Despite our greatest efforts to avoid them, IT incidents are an inevitable part of the job – and trying to stay ahead of business-impacting downtime is only getting trickier. Systems today are tightly coupled and increasingly complex, and with more moving parts come more opportunities for things to go wrong.
This is one reason why more and more organizations are turning to microservices for increased service availability and better resilience to failure. But while these are great premises for breaking monolithic applications, they can also potentially compound the risk of failure – unless designed expressly with resilience in mind.
Preparing for Failure
Given the inherently chaotic nature of distributed systems, services should be developed not only to anticipate failure, but to automatically recover in the event of failure. This means instigating failures on a regular basis to ensure your systems can handle chaos without disrupting service to end customers. And in order to achieve this, you need the ability to simulate production-like traffic in test environments.
Of course, it’s a good idea to test resilience before changes make it to production. If you don’t do this, you won’t be able to verify that your services can support both average and peak loads. In fact, the safest bet is to ensure your product can handle up to twice the peak amount without having to scale up.
When it comes to resilience testing, the right tools shouldn’t be too concerned about how requests are handled, just that they have the correct impact in the end. Remember that under certain conditions, the input service can fail to hand off a request to the rest of the system but not report the failure. Don’t risk issues flying under the radar of monitoring by making sure that end-to-end validation is, in fact, occurring. (For more, see Tech Failures: Can We Live With Them?)
The Next Steps
After understanding how services behave under load, it’s time to start introducing the failure events. As with all software testing, it’s best to have automated tools that allow you to easily and rapidly reproduce scenarios, so that you can coordinate complex events that impact different infrastructure technologies. And beyond the ability to verify fixes and changes to the services, this allows you to run random failure scenarios in any environment and on a schedule.
Meaningful failure events depend largely on the layout of your services, and you can formulate them by asking specific questions that are relevant to you. For instance, what is the impact for people using the front-end when a database becomes unreachable for a certain period of time? Can those users still navigate the web UI? Can they still issue updates to their information, and will those updates be processed correctly when the database becomes reachable again?

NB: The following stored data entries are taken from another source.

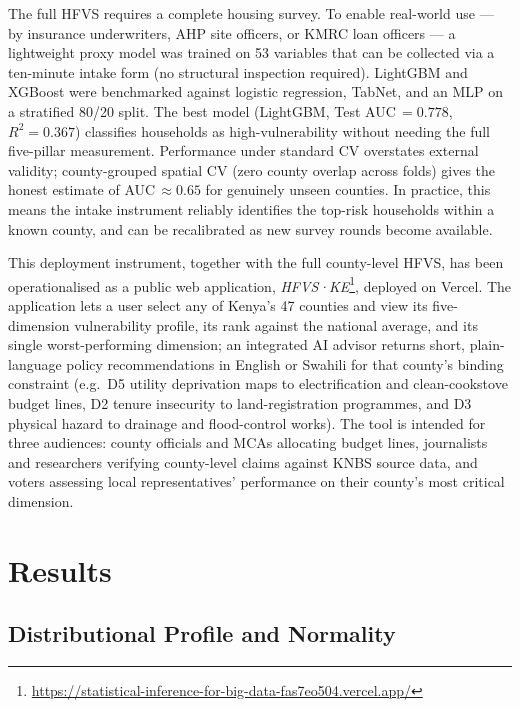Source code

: \documentclass[3p,twocolumn,10pt]{elsarticle}
\begin{document}
The full HFVS requires a complete housing survey. To enable real-world use --- by insurance
underwriters, AHP site officers, or KMRC loan officers --- a lightweight proxy model was
trained on 53 variables that can be collected via a ten-minute intake form (no
structural inspection required). LightGBM and XGBoost were benchmarked against logistic
regression, TabNet, and an MLP on a stratified 80/20 split. The best model (LightGBM,
Test AUC\,$=0.778$, $R^2=0.367$) classifies households as high-vulnerability without
needing the full five-pillar measurement. Performance under standard CV overstates
external validity; county-grouped spatial CV (zero county overlap across folds) gives the
honest estimate of AUC\,$\approx0.65$ for genuinely unseen counties. In practice, this
means the intake instrument reliably identifies the top-risk households within a known
county, and can be recalibrated as new survey rounds become available.

This deployment instrument, together with the full county-level HFVS, has been
operationalised as a public web application,
\textit{HFVS·KE}\footnote{\url{https://statistical-inference-for-big-data-fas7eo504.vercel.app/}},
deployed on Vercel. The application lets a user select any of Kenya's 47 counties and view
its five-dimension vulnerability profile, its rank against the national average, and its
single worst-performing dimension; an integrated AI advisor returns short, plain-language
policy recommendations in English or Swahili for that county's binding constraint (e.g.\
D5 utility deprivation maps to electrification and clean-cookstove budget lines, D2 tenure
insecurity to land-registration programmes, and D3 physical hazard to drainage and
flood-control works). The tool is intended for three audiences: county officials and MCAs
allocating budget lines, journalists and researchers verifying county-level claims against
KNBS source data, and voters assessing local representatives' performance on their
county's most critical dimension.

\section{Results}
\label{sec:results}

\subsection{Distributional Profile and Normality}
\end{document}

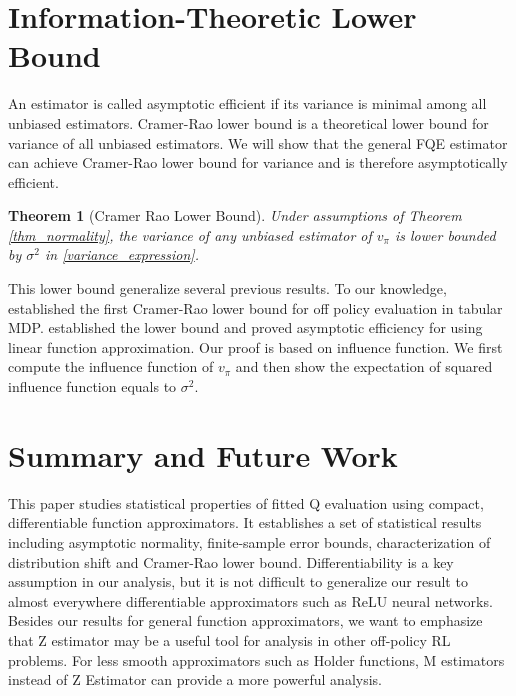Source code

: \documentclass{article}
\numberwithin{equation}{section}
\theoremstyle{plain}
\newtheorem{theorem}{Theorem}[section]
\theoremstyle{definition}
\theoremstyle{remark}
\begin{document}
\section{Information-Theoretic Lower Bound}
An estimator is called asymptotic efficient if its variance is minimal among all unbiased estimators. Cramer-Rao lower bound is a theoretical lower bound for variance of all unbiased estimators. We will show that the general FQE estimator can achieve Cramer-Rao lower bound for variance and is therefore asymptotically efficient.

\begin{theorem}[Cramer Rao Lower Bound]\label{thm_CR}
    Under assumptions of Theorem \ref{thm_normality}, the variance of any unbiased estimator of $v_{\pi}$ is lower bounded by $\sigma^2$ in \eqref{variance_expression}.
\end{theorem}
This lower bound generalize several previous results. To our knowledge, \citep{JiangL15} established the first Cramer-Rao lower bound for off policy evaluation in tabular MDP. \citep{bootstrap} established the lower bound and proved asymptotic efficiency for using linear function approximation. Our proof is based on influence function. We first compute the influence function of $v_{\pi}$ and then show the expectation of squared influence function equals to $\sigma^2.$

\section{Summary and Future Work}

This paper studies statistical properties of fitted Q evaluation using compact, differentiable function approximators. It establishes a set of statistical results including asymptotic normality, finite-sample error bounds, characterization of distribution shift and Cramer-Rao lower bound. Differentiability is a key assumption in our analysis, but it is not difficult to generalize our result to almost everywhere differentiable approximators such as ReLU neural networks. Besides our results for general function approximators, we want to emphasize that Z estimator may be a useful tool for analysis in other off-policy RL problems. For less smooth approximators such as Holder functions, M estimators instead of Z Estimator can provide a more powerful analysis.
\newpage




\appendix
\onecolumn
\end{document}
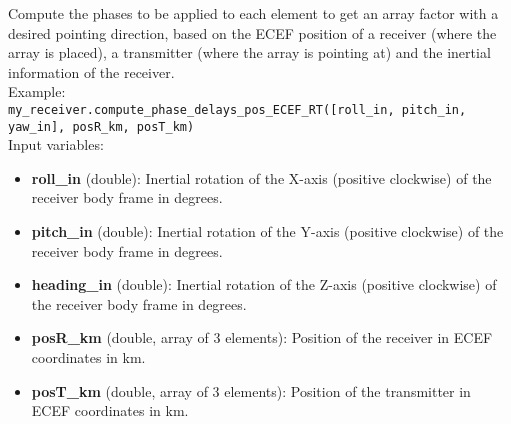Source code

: Compute the phases to be applied to each element to get an array factor with a desired pointing direction, based on the ECEF position of a receiver (where the array is placed), a transmitter (where the array is pointing at) and the inertial information of the receiver.\\

Example:\\

\texttt{my\_receiver.compute\_phase\_delays\_pos\_ECEF\_RT([roll\_in, pitch\_in, yaw\_in], posR\_km, posT\_km)}\\

Input variables:
\begin{itemize}
\item {\bf roll\_in} (double): Inertial rotation of the X-axis (positive clockwise) of the receiver body frame in degrees.
\item {\bf pitch\_in} (double): Inertial rotation of the Y-axis (positive clockwise) of the receiver body frame in degrees.
\item {\bf heading\_in} (double): Inertial rotation of the Z-axis (positive clockwise) of the receiver body frame in degrees.
\item {\bf posR\_km} (double, array of 3 elements): Position of the receiver in ECEF coordinates in km.
\item {\bf posT\_km} (double, array of 3 elements): Position of the transmitter in ECEF coordinates in km.
\end{itemize}
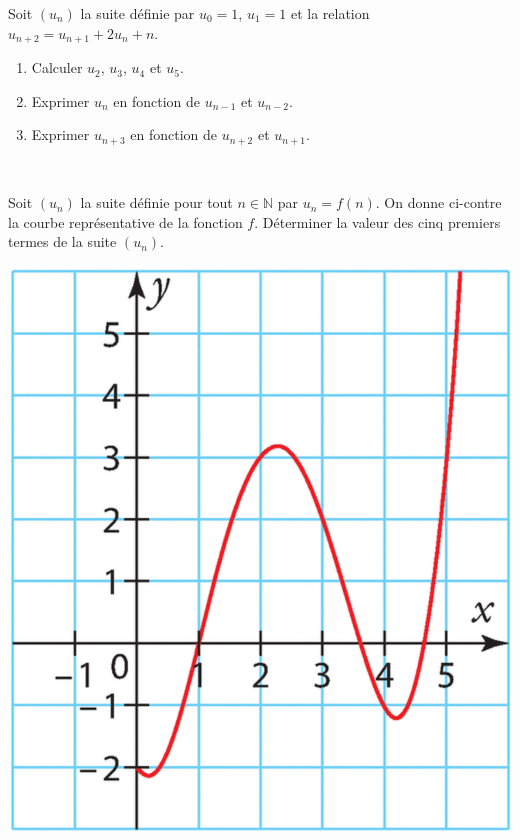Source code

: \documentclass[11pt]{article}
\begin{document}
\begin{exo}
  Soit $(u_n)$ la suite définie par $u_0 = 1$, $u_1 = 1$ et la relation $u_{n+2}
  = u_{n+1} + 2u_n + n$.
\begin{enumerate}
    \item Calculer $u_2$, $u_3$, $u_4$ et $u_5$.
    \item Exprimer $u_n$ en fonction de $u_{n-1}$ et $u_{n-2}$.
    \item Exprimer $u_{n+3}$ en fonction de $u_{n+2}$ et $u_{n+1}$.
\end{enumerate}
\end{exo}

\begin{exo}~\\[-25mm]
  \begin{minipage}[]{.6\textwidth}
    Soit $(u_n)$ la suite définie pour tout $n \in \mathbb{N}$ par $u_n = f(n)$.
    On donne ci-contre la courbe représentative de la fonction $f$. Déterminer
    la valeur des cinq premiers termes de la suite $(u_n)$.
  \end{minipage}
  \begin{minipage}[]{.4\textwidth}
    \includegraphics[scale=.2]{courbe1.png}
  \end{minipage}
\end{exo}
\end{document}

If you run multiple microservices, you can ask whether there will be a global outage if any individual service crashes. Or if you have a queuing mechanism to buffer the communication between services, what happens when the consumer service (or services) stop working? Will users still be able to work with your application? And given an average load, how long do you have before the queues overflow and you start losing messages?
Once you’ve defined a few key questions about your infrastructure, you can then start listing different ways to simulate those failures. It might be enough to stop a particular service or a database server. You might want to block the main thread of a service to simulate a dead-lock, while its container is still responsive and running. You might decide to introduce rules in your network to block traffic between specific services. On Linux environments, you can use tools like ‘tc’ to emulate network situations like high latency, dropped, corrupted or duplicated packets. (It can be important to involve users in testing. Read more in 4 Reasons Why End Users Need to Participate in Testing Before UAT.)
Learning and Improving Through Drills
One of the most valuable aspects of creating failure scenarios is that they can expose all the potential ways that the system can fail, thereby carving the path to self-healing logic. Your team will go through the steps to recover services manually – a great drill, by the way, for confirming they are able to do this within SLAs. Automation of this recovery process can be worked on, but in the meantime, you can rest easy knowing your team has walked through the process of getting services back on track. By making failure scenarios random and regular and not disclosing the full details of the run, you can also include discovery and diagnoses to the drill – which is, after all, a critical part of SLAs.
At its core, chaos engineering takes the complexity of the system as a given, tests it by simulating new and wacky conditions, and observes how the system responds. This is the data engineering teams need to redesign and reconfigure the system to achieve higher resilience. There are so many opportunities to learn new and useful things. For instance, you may find instances where services aren’t getting updates when downstream services have changed, or areas where monitoring is missing completely. There’s no shortage of exciting ways to make your product more resilient and robust!